In fact, long before Mr. Blackwind bashed Ms. Hart's head in on Nov. 1, 1998, he had twice put her in the hospital, once by punching her in both eyes, and once by slitting her throat while she slept.
She refused to press charges. And although she left him more than once, she always came back.
When police officers, who were alerted by the passerby, arrived to arrest Mr. Blackwind shortly after 6 a.m., they found him drenched in blood, intoxicated and reeking of Listerine, a cheap source of alcohol.
An autopsy revealed Ms. Hart was probably asleep or unconscious when the blows rained down on her head. In any case, she offered no resistance.
Mr. Blackwind, who was charged with second-degree murder, pleaded guilty yesterday to the lesser charge of manslaughter after prosecutors concluded it would be difficult to prove his booze-addled brain could form the intent that necessary for a murder conviction.
No family or friends of either Ms. Hart or Mr. Blackwind showed up in court to see what kind of justice would be done for a slaying that was both brutal and pathetic.

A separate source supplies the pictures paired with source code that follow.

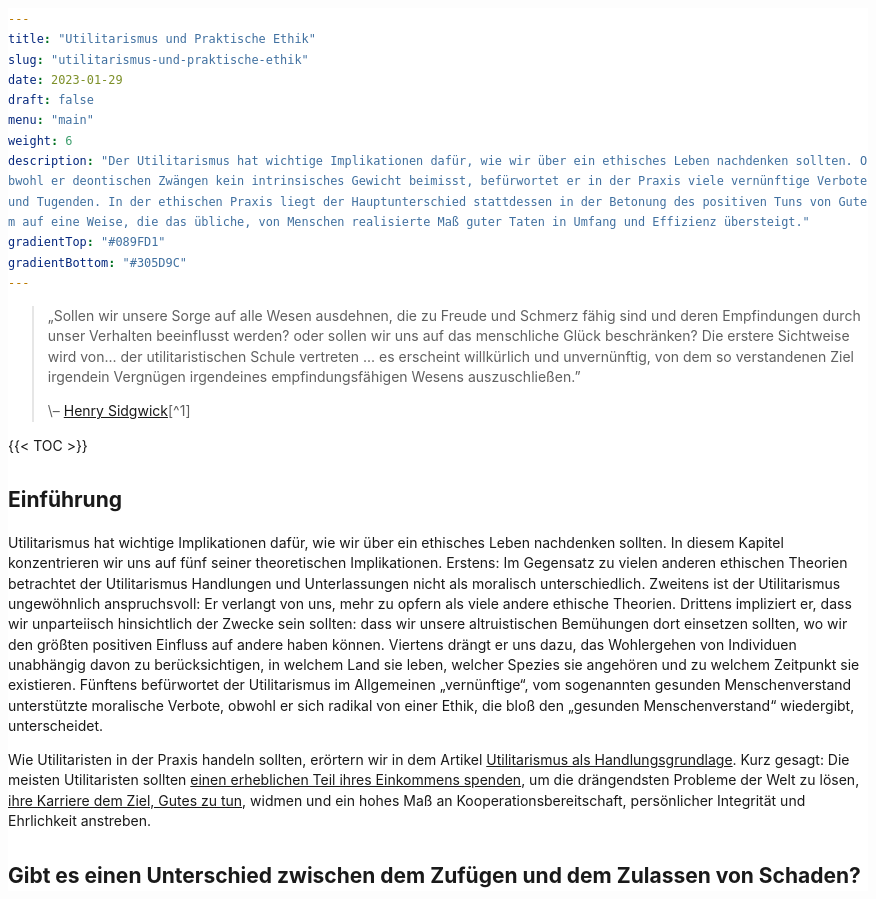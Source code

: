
 ```yaml
---
title: "Utilitarismus und Praktische Ethik"
slug: "utilitarismus-und-praktische-ethik"
date: 2023-01-29
draft: false
menu: "main"
weight: 6
description: "Der Utilitarismus hat wichtige Implikationen dafür, wie wir über ein ethisches Leben nachdenken sollten. Obwohl er deontischen Zwängen kein intrinsisches Gewicht beimisst, befürwortet er in der Praxis viele vernünftige Verbote und Tugenden. In der ethischen Praxis liegt der Hauptunterschied stattdessen in der Betonung des positiven Tuns von Gutem auf eine Weise, die das übliche, von Menschen realisierte Maß guter Taten in Umfang und Effizienz übersteigt."
gradientTop: "#089FD1"
gradientBottom: "#305D9C"
---
```


> „Sollen wir unsere Sorge auf alle Wesen ausdehnen, die zu Freude und Schmerz fähig sind und deren Empfindungen durch unser Verhalten beeinflusst werden? oder sollen wir uns auf das menschliche Glück beschränken? Die erstere Sichtweise wird von... der utilitaristischen Schule vertreten ... es erscheint willkürlich und unvernünftig, von dem so verstandenen Ziel irgendein Vergnügen irgendeines empfindungsfähigen Wesens auszuschließen.”
>
> \–  [Henry Sidgwick](https://utilitarianism.net/utilitarian-thinker/henry-sidgwick)[^1]

{{< TOC >}}

## Einführung

Utilitarismus hat wichtige Implikationen dafür, wie wir über ein ethisches Leben nachdenken sollten. In diesem Kapitel konzentrieren wir uns auf fünf seiner theoretischen Implikationen. Erstens: Im Gegensatz zu vielen anderen ethischen Theorien betrachtet der Utilitarismus Handlungen und Unterlassungen nicht als moralisch unterschiedlich. Zweitens ist der Utilitarismus ungewöhnlich anspruchsvoll: Er verlangt von uns, mehr zu opfern als viele andere ethische Theorien. Drittens impliziert er, dass wir unparteiisch hinsichtlich der Zwecke sein sollten: dass wir unsere altruistischen Bemühungen dort einsetzen sollten, wo wir den größten positiven Einfluss auf andere haben können. Viertens drängt er uns dazu, das Wohlergehen von Individuen unabhängig davon zu berücksichtigen, in welchem Land sie leben, welcher Spezies sie angehören und zu welchem Zeitpunkt sie existieren. Fünftens befürwortet der Utilitarismus im Allgemeinen „vernünftige“, vom sogenannten gesunden Menschenverstand unterstützte moralische Verbote, obwohl er sich radikal von einer Ethik, die bloß den „gesunden Menschenverstand“ wiedergibt, unterscheidet.

Wie Utilitaristen in der Praxis handeln sollten, erörtern wir in dem Artikel [Utilitarismus als Handlungsgrundlage](https://utilitarianism.net/acting-on-utilitarianism). Kurz gesagt: Die meisten Utilitaristen sollten [einen erheblichen Teil ihres Einkommens spenden](https://utilitarianism.net/acting-on-utilitarianism#charitable-giving), um die drängendsten Probleme der Welt zu lösen, [ihre Karriere dem Ziel, Gutes zu tun](https://utilitarianism.net/acting-on-utilitarianism#career-choice), widmen und ein hohes Maß an Kooperationsbereitschaft, persönlicher Integrität und Ehrlichkeit anstreben.

## Gibt es einen Unterschied zwischen dem Zufügen und dem Zulassen von Schaden?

Mr. Blackwind's only "friend" was his lawyer, Mavin Wong, and Ms. Hart's was Crown attorney Ann Morgan.
Addressing Mr. Justice David Watt of the Ontario Superior Court on the issue of sentencing, both lawyers agreed Mr. Blackwind has a terrible criminal record -- 37 convictions over 30 years -- with gaps only for the periods he was already in jail.
Mr. Blackwind was born into drunkenness and violence on the Sioux Village Reserve at Portage la Prairie in Manitoba. His mother and father were alcoholics, and he was often beaten before being removed from the home at the age of 6 and put in a residential school 145 kilometres away.

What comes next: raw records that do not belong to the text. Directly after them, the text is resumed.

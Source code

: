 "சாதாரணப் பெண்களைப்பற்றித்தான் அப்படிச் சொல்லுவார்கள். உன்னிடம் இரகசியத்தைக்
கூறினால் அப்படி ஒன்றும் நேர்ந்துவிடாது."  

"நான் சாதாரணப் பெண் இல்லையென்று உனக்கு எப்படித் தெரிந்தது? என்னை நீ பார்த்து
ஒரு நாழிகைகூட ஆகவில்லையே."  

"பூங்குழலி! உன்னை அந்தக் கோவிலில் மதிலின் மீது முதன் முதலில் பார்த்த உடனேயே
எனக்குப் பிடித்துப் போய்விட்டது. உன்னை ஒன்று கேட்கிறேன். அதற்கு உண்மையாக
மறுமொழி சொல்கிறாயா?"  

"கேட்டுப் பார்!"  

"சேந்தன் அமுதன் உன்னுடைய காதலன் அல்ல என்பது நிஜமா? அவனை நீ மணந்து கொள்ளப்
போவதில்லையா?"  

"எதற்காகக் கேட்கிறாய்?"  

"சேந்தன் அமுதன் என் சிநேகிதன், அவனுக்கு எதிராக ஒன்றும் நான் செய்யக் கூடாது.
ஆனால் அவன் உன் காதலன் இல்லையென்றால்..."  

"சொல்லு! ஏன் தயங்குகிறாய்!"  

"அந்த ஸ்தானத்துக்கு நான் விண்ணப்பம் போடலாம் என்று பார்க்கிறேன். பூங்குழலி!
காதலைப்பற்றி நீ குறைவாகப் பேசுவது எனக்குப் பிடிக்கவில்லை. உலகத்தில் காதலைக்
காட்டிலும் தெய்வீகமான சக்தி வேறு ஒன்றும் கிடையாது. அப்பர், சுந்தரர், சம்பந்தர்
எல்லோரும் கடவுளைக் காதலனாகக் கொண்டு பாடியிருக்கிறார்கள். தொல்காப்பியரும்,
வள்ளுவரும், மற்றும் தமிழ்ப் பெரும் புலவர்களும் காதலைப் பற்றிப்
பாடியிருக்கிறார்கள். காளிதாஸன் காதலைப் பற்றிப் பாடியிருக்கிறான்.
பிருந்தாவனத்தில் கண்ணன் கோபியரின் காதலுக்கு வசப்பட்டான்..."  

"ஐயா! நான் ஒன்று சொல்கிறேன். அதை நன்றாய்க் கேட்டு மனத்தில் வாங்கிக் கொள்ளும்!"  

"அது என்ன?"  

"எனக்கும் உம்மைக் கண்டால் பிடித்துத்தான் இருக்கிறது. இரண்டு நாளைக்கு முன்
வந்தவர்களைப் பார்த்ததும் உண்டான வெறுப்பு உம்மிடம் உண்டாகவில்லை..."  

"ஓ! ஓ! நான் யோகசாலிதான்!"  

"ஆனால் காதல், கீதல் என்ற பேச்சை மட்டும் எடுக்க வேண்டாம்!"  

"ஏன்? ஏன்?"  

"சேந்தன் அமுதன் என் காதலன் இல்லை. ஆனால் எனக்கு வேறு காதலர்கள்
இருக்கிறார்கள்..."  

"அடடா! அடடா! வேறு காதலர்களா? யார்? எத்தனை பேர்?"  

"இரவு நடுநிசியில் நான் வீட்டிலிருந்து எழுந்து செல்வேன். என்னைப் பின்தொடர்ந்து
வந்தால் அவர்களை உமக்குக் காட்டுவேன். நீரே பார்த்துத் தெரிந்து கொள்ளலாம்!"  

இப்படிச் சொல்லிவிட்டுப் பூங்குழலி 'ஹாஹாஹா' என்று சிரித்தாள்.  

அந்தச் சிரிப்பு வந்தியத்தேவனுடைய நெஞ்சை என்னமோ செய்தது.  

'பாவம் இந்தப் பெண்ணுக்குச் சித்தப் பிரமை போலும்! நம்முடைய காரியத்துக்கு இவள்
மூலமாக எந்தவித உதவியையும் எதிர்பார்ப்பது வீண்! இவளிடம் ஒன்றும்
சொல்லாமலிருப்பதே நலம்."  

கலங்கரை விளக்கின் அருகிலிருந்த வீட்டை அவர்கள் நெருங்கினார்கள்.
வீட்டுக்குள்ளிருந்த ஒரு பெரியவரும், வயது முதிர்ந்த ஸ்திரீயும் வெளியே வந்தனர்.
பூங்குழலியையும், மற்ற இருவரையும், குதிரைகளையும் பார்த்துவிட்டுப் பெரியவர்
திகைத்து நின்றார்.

At 12, he was returned to the care of his mother, who had a new abusive partner and would get her son to unsnap beer bottles for them.
By 13, he was in trouble with the law and spent the next 30 years in and out of jails for robberies, assaults, sexual assaults and another slaying.
Ms. Hart was not the first woman Mr. Blackwind had killed, Ms. Morgan told Judge Watt.
In 1976, he choked another lover to death and left her live baby lying beside her body. That woman, Joanne Bohpa, had been threatening to leave him. He pleaded guilty to manslaughter that time, too, and served most of the 10-year sentence.
In the mid-seventies, a probation officer had already concluded there was no hope of rehabilitating Mr. Blackwind, who seemed incapable of stopping the abuse of alcohol that exacerbated his violent behaviour.
Yesterday, Ms. Morgan asked the judge to jail Mr. Blackwind for 18 years and to order no parole for at least half of that time.
"He's 45. He's beyond any rehabilitation, and the public must be protected," she said. "He should be incarcerated until he no longer has the energy to behave in an antisocial manner."
Ms. Wong said that to impose such a long term without parole would only ensure that Mr. Blackwind has to wait years for any treatment for his alcohol abuse.
While her recommendation of a 15-year term was not out of line with the Crown's suggestion, she said the reality of penitentiary life is that treatment programs are offered only to offenders who are nearing their release date.
A 15-year term with no restriction on parole eligibility would put that date for Mr. Blackwind at about five years from now, and improve his chances of getting help, she said.
She also asked Judge Watt to consider Mr. Blackwind's native background when deciding whether to extend his parole ineligibity.
She presented figures from a Corrections Canada report that show natives make up 15 per cent of inmates in federal penitentiaries, although native people make up only 3 per cent of the Canadian population.
"I am not, obviously, asking for a restorative justice sentence for Mr. Blackwind," she said. "[But]if the court really wants to protect society in the long term [it would recognize]that he needs treatment fast. He'll be getting out one day."
Judge Watt reserved his decision on sentencing until Feb. 28.